I'm reading an excel file, with Pandas, containing Title
and Date
columns. When I manually set up a test version like this:
import pandas as pd
df = pd.DataFrame(data={'Title': ['Movie1', 'Movie2', 'Movie3', 'Movie4'],
'Date': ['1991-11', '1991', '1991', '1991-10-31']})
print(df)
It prints as expected and most importantly, i'm able to sort it exactly how I would like by using print(df.sort_values('Date'))
, Below is the output i'm ultimately trying to achieve. As you can see there are instances of YYYY/MM/DD, YYYY/MM and just YYYY.
Title Date
1 Movie2 1991
2 Movie3 1991
3 Movie4 1991-10-31
0 Movie1 1991-11
My issues occur when I try to run print(df.sort_values('Date'))

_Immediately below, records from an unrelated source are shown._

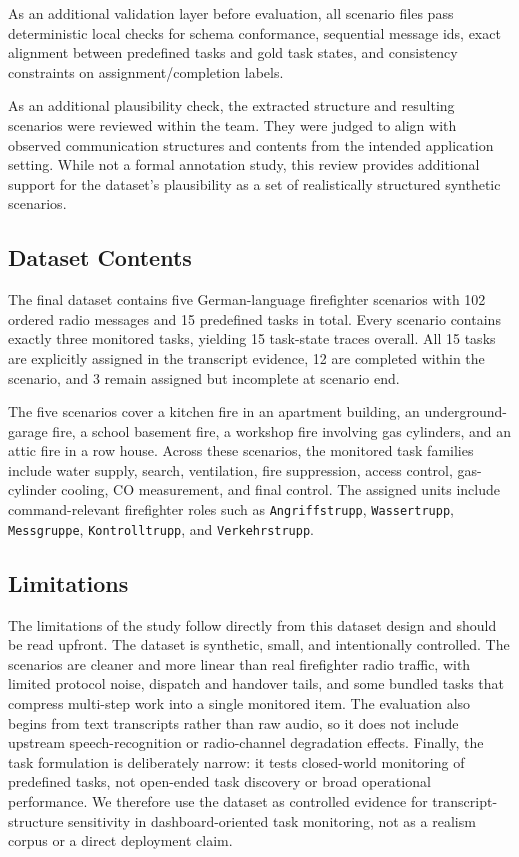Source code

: As an additional validation layer before evaluation, all scenario files pass deterministic local checks for schema conformance, sequential message ids, exact alignment between predefined tasks and gold task states, and consistency constraints on assignment/completion labels.

As an additional plausibility check, the extracted structure and resulting scenarios were reviewed within the team. They were judged to align with observed communication structures and contents from the intended application setting. While not a formal annotation study, this review provides additional support for the dataset's plausibility as a set of realistically structured synthetic scenarios.

\subsection{Dataset Contents}

The final dataset contains five German-language firefighter scenarios with 102 ordered radio messages and 15 predefined tasks in total. Every scenario contains exactly three monitored tasks, yielding 15 task-state traces overall. All 15 tasks are explicitly assigned in the transcript evidence, 12 are completed within the scenario, and 3 remain assigned but incomplete at scenario end.

The five scenarios cover a kitchen fire in an apartment building, an underground-garage fire, a school basement fire, a workshop fire involving gas cylinders, and an attic fire in a row house. Across these scenarios, the monitored task families include water supply, search, ventilation, fire suppression, access control, gas-cylinder cooling, CO measurement, and final control. The assigned units include command-relevant firefighter roles such as \texttt{Angriffstrupp}, \texttt{Wassertrupp}, \texttt{Messgruppe}, \texttt{Kontrolltrupp}, and \texttt{Verkehrstrupp}.

\subsection{Limitations}

The limitations of the study follow directly from this dataset design and should be read upfront. The dataset is synthetic, small, and intentionally controlled. The scenarios are cleaner and more linear than real firefighter radio traffic, with limited protocol noise, dispatch and handover tails, and some bundled tasks that compress multi-step work into a single monitored item. The evaluation also begins from text transcripts rather than raw audio, so it does not include upstream speech-recognition or radio-channel degradation effects. Finally, the task formulation is deliberately narrow: it tests closed-world monitoring of predefined tasks, not open-ended task discovery or broad operational performance. We therefore use the dataset as controlled evidence for transcript-structure sensitivity in dashboard-oriented task monitoring, not as a realism corpus or a direct deployment claim.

with the actual Excel file i'm reading, using read_excel
. I get TypeError: '<' not supported between instances of 'int' and 'str'
I've narrowed it down to how i'm entering YYYY-MM and YYYY-MM-DD dates into the Excel file. If I run it with just YYYY dates, it sorts correctly. In order to correctly display YYYY-MM and YYYY-MM-DD dates, in the Excel file, I must pre-pend a back-tick to them. Perhaps this is what is causing the problem.
Hopefully someone else has run into this before. Is there a way to read those dates with leading back-ticks correctly, using Pandas?
Or, is there a better way to enter dates into the Excel file for use with Pandas? (This may be just as much an Excel question as a Pandas question).